#### Work to be completed:
Given the records below, pull every line with the word "icons" into the answer.

Source texts of formatted documents:

————————

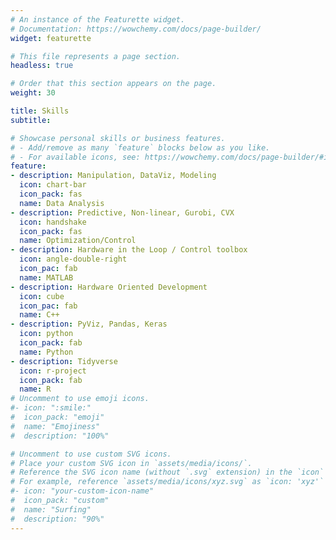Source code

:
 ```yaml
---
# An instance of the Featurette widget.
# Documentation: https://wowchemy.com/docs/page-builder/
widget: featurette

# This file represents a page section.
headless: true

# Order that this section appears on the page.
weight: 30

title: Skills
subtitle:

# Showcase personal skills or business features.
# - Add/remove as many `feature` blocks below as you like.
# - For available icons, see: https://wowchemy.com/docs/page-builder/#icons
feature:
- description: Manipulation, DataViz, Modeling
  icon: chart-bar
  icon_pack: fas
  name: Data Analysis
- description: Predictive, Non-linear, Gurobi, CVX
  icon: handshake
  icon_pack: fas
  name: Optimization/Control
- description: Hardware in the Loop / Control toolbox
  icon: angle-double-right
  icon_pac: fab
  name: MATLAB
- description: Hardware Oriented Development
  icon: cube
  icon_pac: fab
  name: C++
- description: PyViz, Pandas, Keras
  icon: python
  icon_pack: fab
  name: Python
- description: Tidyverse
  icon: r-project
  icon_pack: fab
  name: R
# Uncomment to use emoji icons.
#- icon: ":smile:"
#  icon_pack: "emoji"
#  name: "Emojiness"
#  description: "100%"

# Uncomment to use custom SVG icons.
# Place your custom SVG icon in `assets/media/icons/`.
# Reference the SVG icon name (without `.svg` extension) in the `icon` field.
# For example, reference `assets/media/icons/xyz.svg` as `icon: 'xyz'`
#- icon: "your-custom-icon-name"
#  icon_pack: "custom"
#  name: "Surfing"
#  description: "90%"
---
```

————————

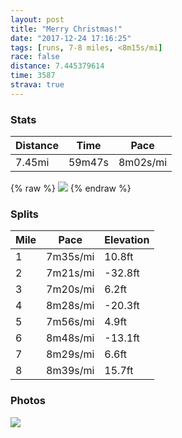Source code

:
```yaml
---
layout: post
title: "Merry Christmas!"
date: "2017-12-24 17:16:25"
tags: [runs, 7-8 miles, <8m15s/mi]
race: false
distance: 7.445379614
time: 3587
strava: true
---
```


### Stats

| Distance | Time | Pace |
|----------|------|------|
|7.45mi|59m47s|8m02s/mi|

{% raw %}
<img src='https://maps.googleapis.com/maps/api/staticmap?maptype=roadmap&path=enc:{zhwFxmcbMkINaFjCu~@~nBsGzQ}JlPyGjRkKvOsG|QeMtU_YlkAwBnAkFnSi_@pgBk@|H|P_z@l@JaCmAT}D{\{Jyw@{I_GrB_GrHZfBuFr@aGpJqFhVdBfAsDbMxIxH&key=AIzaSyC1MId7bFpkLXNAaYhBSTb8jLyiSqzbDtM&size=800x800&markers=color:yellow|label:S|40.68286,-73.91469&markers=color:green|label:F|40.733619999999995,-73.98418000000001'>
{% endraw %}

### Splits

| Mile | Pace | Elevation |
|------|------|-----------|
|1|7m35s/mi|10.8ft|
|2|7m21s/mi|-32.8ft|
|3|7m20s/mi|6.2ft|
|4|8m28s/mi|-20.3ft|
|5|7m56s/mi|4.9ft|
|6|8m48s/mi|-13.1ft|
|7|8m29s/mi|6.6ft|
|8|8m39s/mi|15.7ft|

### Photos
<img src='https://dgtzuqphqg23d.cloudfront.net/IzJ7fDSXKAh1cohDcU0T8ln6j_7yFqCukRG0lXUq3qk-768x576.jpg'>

————————

#### Final answer:
# - For available icons, see: https://wowchemy.com/docs/page-builder/#icons
# Uncomment to use emoji icons.
# Uncomment to use custom SVG icons.
# Place your custom SVG icon in `assets/media/icons/`.
# For example, reference `assets/media/icons/xyz.svg` as `icon: 'xyz'`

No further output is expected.